Afinal o que é essa cultura soberana que J.J. Brandão Ferreira quer proteger das influências dos imigrantes? A sua, ou a igualmente portuguesa cultura da modernidade, da abertura e do respeito pela individualidade?
E porque é que tem tanto medo dos imigrantes, se muitos destes partilham afinal as suas mais profundas convicções?

Até devia ficar contente. Se estes imigrantes continuarem fiéis às suas tradições, daqui a meia dúzia de anos a maioria do eleitorado será extremamente conservador e quererá o mesmo tipo de Governo que J.J. Brandão Ferreira. Pelo menos no que diz respeito à repressão dos homossexuais, ao reforço da família às custas da mulher, à insensibilidade para com os "associais". No fundo, o único elemento de discórdia é o nome que dão ao mesmo Deus.

4 comentários:

antuérpia disse...

Helena, não sei de tens razão em dizer que «muitos destes partilham afinal as suas mais profundas convicções»(enfim, o tipo de imigração em Portugal não é o da Alemanha,por enquanto, pelo menos). Mas se a tiveres, desculpa, mas fico já do lado do tenente-coronel. Já nos basta aturá-lo a ele e aos seus dislates, próprios de pasquins de província (acho que nem mesmo aí, vi artigo que exprimisse sentimentos e ideias tão básicas de uma forma tão primária...ou, pensando bem, talvez só aí tenha visto.)
E parabéns! Muito inteligente essa ideia de o «driblares», discutindo dogmas que ele gostaria que permanecessem como tal :)). É uma bela chapada com luva de pelica no Público também.

Helena Araújo disse...

Olá Antuérpia,
pois é, depois de escrever o post dei-me conta que os grupos que vão para Portugal são diferentes dos que vêm para a Alemanha.
Muito do que ele diz poderia ser subscrito pela fasquia mais conservadora de imigrantes turcos residentes em Berlim. As coisas por aqui correm tão mal entre algumas famílias de imigrantes, que elas chegam a importar noivas e noivos porque os que nasceram aqui e passaram pela escola pública "já estão estragados".
Contudo, um país não pode recusar a entrada de pessoas com base nas suas tradições ou na sua religião.
A solução é:
- Investir na integração (dar a essas pessoas e aos seus filhos a possibilidade de um lugar digno nesta sociedade);
- Rejeitar os discursos de ódio de parte a parte. O que passa também por debates alargados, mas com fronteiras bem claras sobre o modo como se fala das questões;
- Não deixar que o edifício jurídico se deixe confundir pelo multiculturalismo. A Lei deve ser igual para todos, e a sua interpretação não pode depender da tradições culturais que não respeitam os princípios constitucionais do país.

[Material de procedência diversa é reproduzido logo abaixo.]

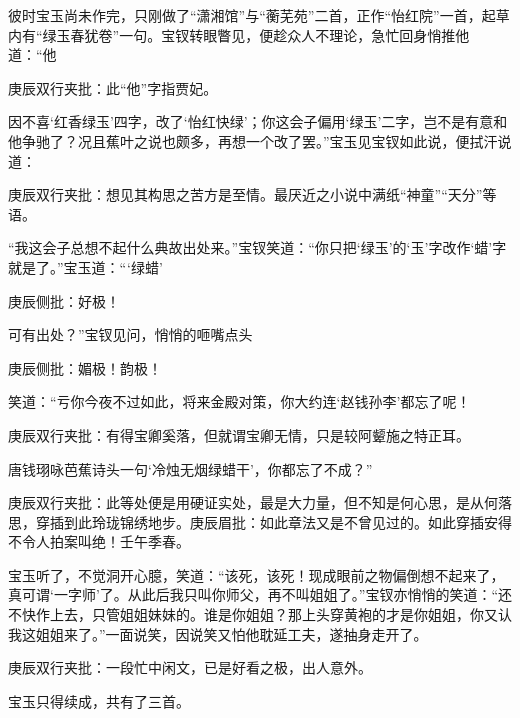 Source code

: \begin{parag}
    彼时宝玉尚未作完，只刚做了“潇湘馆”与“蘅芜苑”二首，正作“怡红院”一首，起草内有“绿玉春犹卷”一句。宝钗转眼瞥见，便趁众人不理论，急忙回身悄推他道：“他\begin{note}庚辰双行夹批：此“他”字指贾妃。\end{note}因不喜‘红香绿玉’四字，改了‘怡红快绿’；你这会子偏用‘绿玉’二字，岂不是有意和他争驰了？况且蕉叶之说也颇多，再想一个改了罢。”宝玉见宝钗如此说，便拭汗说道：\begin{note}庚辰双行夹批：想见其构思之苦方是至情。最厌近之小说中满纸“神童”“天分”等语。\end{note}“我这会子总想不起什么典故出处来。”宝钗笑道：“你只把‘绿玉’的‘玉’字改作‘蜡’字就是了。”宝玉道：“‘绿蜡’\begin{note}庚辰侧批：好极！\end{note}可有出处？”宝钗见问，悄悄的咂嘴点头\begin{note}庚辰侧批：媚极！韵极！\end{note}笑道：“亏你今夜不过如此，将来金殿对策，你大约连‘赵钱孙李’都忘了呢！\begin{note}庚辰双行夹批：有得宝卿奚落，但就谓宝卿无情，只是较阿颦施之特正耳。\end{note}唐钱珝咏芭蕉诗头一句‘冷烛无烟绿蜡干’，你都忘了不成？”\begin{note}庚辰双行夹批：此等处便是用硬证实处，最是大力量，但不知是何心思，是从何落思，穿插到此玲珑锦绣地步。庚辰眉批：如此章法又是不曾见过的。如此穿插安得不令人拍案叫绝！壬午季春。\end{note}宝玉听了，不觉洞开心臆，笑道：“该死，该死！现成眼前之物偏倒想不起来了，真可谓‘一字师’了。从此后我只叫你师父，再不叫姐姐了。”宝钗亦悄悄的笑道：“还不快作上去，只管姐姐妹妹的。谁是你姐姐？那上头穿黄袍的才是你姐姐，你又认我这姐姐来了。”一面说笑，因说笑又怕他耽延工夫，遂抽身走开了。\begin{note}庚辰双行夹批：一段忙中闲文，已是好看之极，出人意外。\end{note}宝玉只得续成，共有了三首。
\end{parag}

Acredito no poder renovador da diversidade da cultura europeia. Acredito que somos capazes de transmitir a outras culturas o essencial e o mais valioso da nossa cultura, e de simultaneamente nos deixarmos enriquecer por outras maneiras de estar, sem que isso represente uma ameaça à nossa identidade.

Quanto aos imigrantes que chegam a Portugal: o que é que nos incomoda na sua cultura? Que hábitos culturais trazem, que são tão ameaçadores para a nossa cultura soberana?

Finalmente, o Público: essa da luva de pelica é engraçada, mas era preciso que o jornal soubesse que eu existo...
Neste caso, prestou um péssimo serviço. Porque é fundamental discutirmos estes temas (e nem lhes vou chamar "dogmas", prefiro dizer "preocupações"), mas tinham de arranjar alguém com um discurso mais elaborado.
Isto, admitindo que não fizeram de propósito para ridicularizar esse tipo de opinião.

Rita Maria disse...

Isto era tudo verdade e muito bonito, mas o tenente-coronel também nao está a falar dos imigrantes em Portugal. Ele está a pelejar pelo conservadorismo e tenta inscrever o seu discurso num discurso muito popular Europa fora que parece também colher aprovaçao em Portugal. A relaçao com a realidade portuguesa específica é irrelevante, chega perfeitamente um "qualquer dia estamos como na Alemanha, onde..".

Helena Araújo disse...

Na Holanda, Rita, na Holanda.
Qualquer dia estamos na Holanda, onde os imigrantes não respeitam nada nem ninguém e se ficam a rir das tradições mais caras ao país que os acolhe.